We find issues everywhere … even when it is simply a perception … or worse … a speculative ‘what if’ issue. And, maybe the worst, in all of our speculative modeling and ‘what if scenarios’ we absurdly end up applying the wrong remedy <or sometimes an unnecessary remedy> against something that is … uhm … speculative for god’s sake.
Look.
If you do some research on what slows people from getting started you will find one word over and over again – fear. It is often used simplistically and … well … inappropriately. I imagine if I stretch my thinking I could suggest fear is at the root of hesitation but I kind of think it is just most of us just do not want to suck. We truly do want to get shit right. Therefore it would seem gale wind almost everyone faces at the starting gate is one thing – the unknown. And this unknown is multi-dimensional in that there is a forward unknown <you may not have done this exact assignment or task before>, there is the general unknown <each task lives contextually in a different environment therefore even if you have done something once before the new context will invariably mean you will face something new> and the’ unknown’ unknowns <the random shit that inevitably occurs in the business world>.
Shit.
After reading that I don’t know why anyone actually starts anything.
Shit.
After reading that I don’t know why anyone would ‘go full speed’ but rather aim for some mediocrity as it would appear to be a safer more conservative path.
Oh.
But here is where the unknown really hits you hard in business – accountability.
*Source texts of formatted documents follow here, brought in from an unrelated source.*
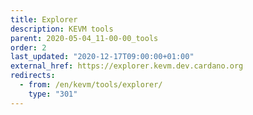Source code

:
 ```yaml
---
title: Explorer
description: KEVM tools
parent: 2020-05-04_11-00-00_tools
order: 2
last_updated: "2020-12-17T09:00:00+01:00"
external_href: https://explorer.kevm.dev.cardano.org
redirects:
  - from: /en/kevm/tools/explorer/
    type: "301"
---
```

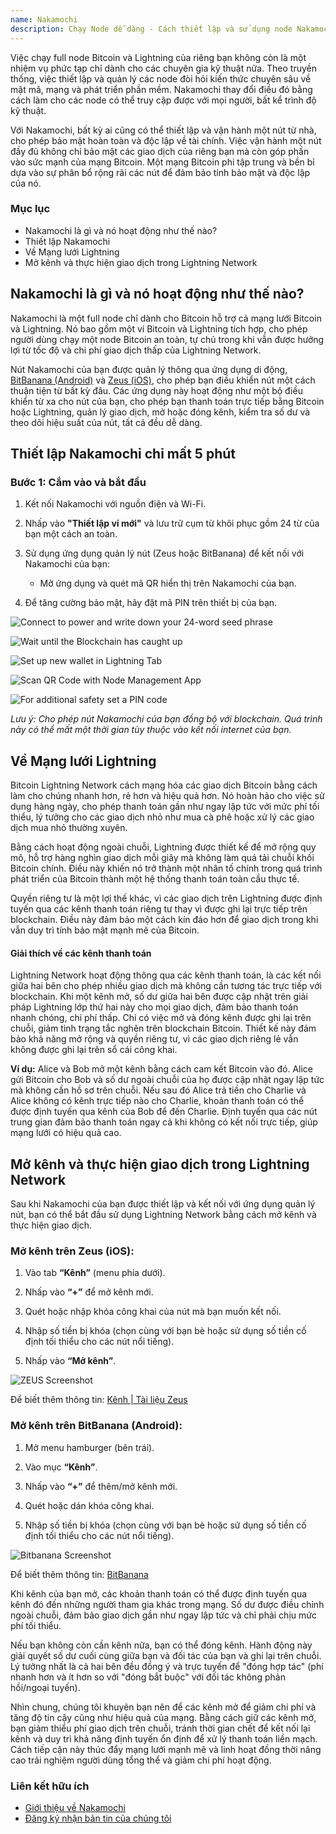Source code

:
 ```yaml
---
name: Nakamochi
description: Chạy Node dễ dàng - Cách thiết lập và sử dụng node Nakamochi Bitcoin và Lightning.
---
```

Việc chạy full node Bitcoin và Lightning của riêng bạn không còn là một nhiệm vụ phức tạp chỉ dành cho các chuyên gia kỹ thuật nữa. Theo truyền thống, việc thiết lập và quản lý các node đòi hỏi kiến thức chuyên sâu về mật mã, mạng và phát triển phần mềm. Nakamochi thay đổi điều đó bằng cách làm cho các node có thể truy cập được với mọi người, bất kể trình độ kỹ thuật.

Với Nakamochi, bất kỳ ai cũng có thể thiết lập và vận hành một nút từ nhà, cho phép bảo mật hoàn toàn và độc lập về tài chính. Việc vận hành một nút đầy đủ không chỉ bảo mật các giao dịch của riêng bạn mà còn góp phần vào sức mạnh của mạng Bitcoin. Một mạng Bitcoin phi tập trung và bền bỉ dựa vào sự phân bổ rộng rãi các nút để đảm bảo tính bảo mật và độc lập của nó.

### Mục lục


- Nakamochi là gì và nó hoạt động như thế nào?
- Thiết lập Nakamochi
- Về Mạng lưới Lightning
- Mở kênh và thực hiện giao dịch trong Lightning Network

## Nakamochi là gì và nó hoạt động như thế nào?

Nakamochi là một full node chỉ dành cho Bitcoin hỗ trợ cả mạng lưới Bitcoin và Lightning. Nó bao gồm một ví Bitcoin và Lightning tích hợp, cho phép người dùng chạy một node Bitcoin an toàn, tự chủ trong khi vẫn được hưởng lợi từ tốc độ và chi phí giao dịch thấp của Lightning Network.

Nút Nakamochi của bạn được quản lý thông qua ứng dụng di động, [BitBanana (Android)](https://bitbanana.app) và [Zeus (iOS)](https://bitbanana.app), cho phép bạn điều khiển nút một cách thuận tiện từ bất kỳ đâu. Các ứng dụng này hoạt động như một bộ điều khiển từ xa cho nút của bạn, cho phép bạn thanh toán trực tiếp bằng Bitcoin hoặc Lightning, quản lý giao dịch, mở hoặc đóng kênh, kiểm tra số dư và theo dõi hiệu suất của nút, tất cả đều dễ dàng.

## Thiết lập Nakamochi chỉ mất 5 phút

### Bước 1: Cắm vào và bắt đầu

1. Kết nối Nakamochi với nguồn điện và Wi-Fi.

2. Nhấp vào **"Thiết lập ví mới"** và lưu trữ cụm từ khôi phục gồm 24 từ của bạn một cách an toàn.

3. Sử dụng ứng dụng quản lý nút (Zeus hoặc BitBanana) để kết nối với Nakamochi của bạn:


   - Mở ứng dụng và quét mã QR hiển thị trên Nakamochi của bạn.

4. Để tăng cường bảo mật, hãy đặt mã PIN trên thiết bị của bạn.

![Connect to power and write down your 24-word seed phrase](assets/en/01.webp)

![Wait until the Blockchain has caught up](assets/en/02.webp)

![Set up new wallet in Lightning Tab](assets/en/03.webp)

![Scan QR Code with Node Management App](assets/en/04.webp)

![For additional safety set a PIN code](asset/en/05.webp)

_Lưu ý: Cho phép nút Nakamochi của bạn đồng bộ với blockchain. Quá trình này có thể mất một thời gian tùy thuộc vào kết nối internet của bạn._

## Về Mạng lưới Lightning

Bitcoin Lightning Network cách mạng hóa các giao dịch Bitcoin bằng cách làm cho chúng nhanh hơn, rẻ hơn và hiệu quả hơn. Nó hoàn hảo cho việc sử dụng hàng ngày, cho phép thanh toán gần như ngay lập tức với mức phí tối thiểu, lý tưởng cho các giao dịch nhỏ như mua cà phê hoặc xử lý các giao dịch mua nhỏ thường xuyên.

Bằng cách hoạt động ngoài chuỗi, Lightning được thiết kế để mở rộng quy mô, hỗ trợ hàng nghìn giao dịch mỗi giây mà không làm quá tải chuỗi khối Bitcoin chính. Điều này khiến nó trở thành một nhân tố chính trong quá trình phát triển của Bitcoin thành một hệ thống thanh toán toàn cầu thực tế.

Quyền riêng tư là một lợi thế khác, vì các giao dịch trên Lightning được định tuyến qua các kênh thanh toán riêng tư thay vì được ghi lại trực tiếp trên blockchain. Điều này đảm bảo một cách kín đáo hơn để giao dịch trong khi vẫn duy trì tính bảo mật mạnh mẽ của Bitcoin.

#### Giải thích về các kênh thanh toán

Lightning Network hoạt động thông qua các kênh thanh toán, là các kết nối giữa hai bên cho phép nhiều giao dịch mà không cần tương tác trực tiếp với blockchain. Khi một kênh mở, số dư giữa hai bên được cập nhật trên giải pháp Lightning lớp thứ hai này cho mọi giao dịch, đảm bảo thanh toán nhanh chóng, chi phí thấp. Chỉ có việc mở và đóng kênh được ghi lại trên chuỗi, giảm tình trạng tắc nghẽn trên blockchain Bitcoin. Thiết kế này đảm bảo khả năng mở rộng và quyền riêng tư, vì các giao dịch riêng lẻ vẫn không được ghi lại trên sổ cái công khai.

**Ví dụ:** Alice và Bob mở một kênh bằng cách cam kết Bitcoin vào đó. Alice gửi Bitcoin cho Bob và số dư ngoài chuỗi của họ được cập nhật ngay lập tức mà không cần hồ sơ trên chuỗi. Nếu sau đó Alice trả tiền cho Charlie và Alice không có kênh trực tiếp nào cho Charlie, khoản thanh toán có thể được định tuyến qua kênh của Bob để đến Charlie. Định tuyến qua các nút trung gian đảm bảo thanh toán ngay cả khi không có kết nối trực tiếp, giúp mạng lưới có hiệu quả cao.

## Mở kênh và thực hiện giao dịch trong Lightning Network

Sau khi Nakamochi của bạn được thiết lập và kết nối với ứng dụng quản lý nút, bạn có thể bắt đầu sử dụng Lightning Network bằng cách mở kênh và thực hiện giao dịch.

### Mở kênh trên Zeus (iOS):

1. Vào tab **“Kênh”** (menu phía dưới).

2. Nhấp vào **“+”** để mở kênh mới.

3. Quét hoặc nhập khóa công khai của nút mà bạn muốn kết nối.

4. Nhập số tiền bị khóa (chọn cùng với bạn bè hoặc sử dụng số tiền cố định tối thiểu cho các nút nổi tiếng).

5. Nhấp vào **“Mở kênh”**.

![ZEUS Screenshot](asset/en/06.webp)

Để biết thêm thông tin: [Kênh | Tài liệu Zeus](https://zeusln.app)

### Mở kênh trên BitBanana (Android):

1. Mở menu hamburger (bên trái).

2. Vào mục **“Kênh”**.

3. Nhấp vào **“+”** để thêm/mở kênh mới.

4. Quét hoặc dán khóa công khai.

5. Nhập số tiền bị khóa (chọn cùng với bạn bè hoặc sử dụng số tiền cố định tối thiểu cho các nút nổi tiếng).

![Bitbanana Screenshot](asset/en/07.webp)

Để biết thêm thông tin: [BitBanana](https://bitbanana.com)

Khi kênh của bạn mở, các khoản thanh toán có thể được định tuyến qua kênh đó đến những người tham gia khác trong mạng. Số dư được điều chỉnh ngoài chuỗi, đảm bảo giao dịch gần như ngay lập tức và chỉ phải chịu mức phí tối thiểu.

Nếu bạn không còn cần kênh nữa, bạn có thể đóng kênh. Hành động này giải quyết số dư cuối cùng giữa bạn và đối tác của bạn và ghi lại trên chuỗi. Lý tưởng nhất là cả hai bên đều đồng ý và trực tuyến để "đóng hợp tác" (phí nhanh hơn và ít hơn so với "đóng bắt buộc" với đối tác không phản hồi/ngoại tuyến).

Nhìn chung, chúng tôi khuyên bạn nên để các kênh mở để giảm chi phí và tăng độ tin cậy cũng như hiệu quả của mạng. Bằng cách giữ các kênh mở, bạn giảm thiểu phí giao dịch trên chuỗi, tránh thời gian chết để kết nối lại kênh và duy trì khả năng định tuyến ổn định để xử lý thanh toán liền mạch. Cách tiếp cận này thúc đẩy mạng lưới mạnh mẽ và linh hoạt đồng thời nâng cao trải nghiệm người dùng tổng thể và giảm chi phí hoạt động.

### Liên kết hữu ích


- [Giới thiệu về Nakamochi](https://nakamochi.io/)
- [Đăng ký nhận bản tin của chúng tôi](https://90c7addc.sibforms.com/serve/MUIFAHG7H5YBPpm-kZ8G6TuS-nmL4uaq85rlpBfI__S79tZ5jheIJfF3kJYudycgs_6_RUdDBkt8Sd7OyNL_JDTTJvOb36ifF6vcQoabBXKp4cbefzh1DYqnok_jItexICcQL13ucd2aS581ngqy7jr0Q1H3HhxV3z2eWKE5-Z-YMasj-MMotQeDvdorMCSi0XgCWDqs8rEMQC7E)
In business, regardless of whether you encounter knowns or unknowns, you are accountable.
Shit.
Double shit.
In business most time <I think> getting started is so hard because … well … you are accountable once you start <albeit … you will also be accountable if you don’t start … it just seems a little less risky>.
Accountability is a sonuvabitch. It is a sonuvabitch because even just one bad thing seems to create a crisis scenario.
And therein lies the biggest challenge.
Inevitable criticism occurs based on some perception of perfectionism <because the world around you almost absurdly always believe you should have foreseen the knowns AND unknowns>. It is an unfortunate truth that people expect certain things … and often these ‘certain things’ are unrealistic.
Look.
I am all for striving for perfection with an eye toward the implementation of an idea. But as with so many aspects of life, the key is striking a balance between opposing forces, each with its own set of pros and cons.
Too little perfectionism leads to a rapid but undesirable endpoint.
Too much perfectionism leads to analysis paralysis and no endpoint at all.
To be clear.
I believe Perfection is shit. It is shit because things just happen in business.
How often does this ‘happen’?
All.
The.
Frickin’.
Time.
I say that because it sure would encourage more people to get started if we embraced the truth that not everything, and not every mistake, is a crisis. And you know what? Even if you do face a crisis it has a familiar pattern.
You’re knocked off balance.
You learn.
You adapt.
Anyway.
The truth is that the wind, more often than not, blows in the wrong direction … even though … well … how can a wind blow in the wrong direction? My point on that so many times we wait on getting started until the wind is blowing in the right direction and … well … it never will.
The wind just blows.
And we just need to get started.
I will admit. I have always been a “let’s just go do shit and figure shit out as we go” type business person assuming I was surrounded with enough good smart talented people that we ran little risk of not figuring shit out.
That said.
I didn’t always sprint out of the blocks … I was also willing to crawl. All I cared about was getting started.
I wish we taught that attitude more often.
Crawling can be as good as, and even more effective, sprinting and crawling is better than not moving at all.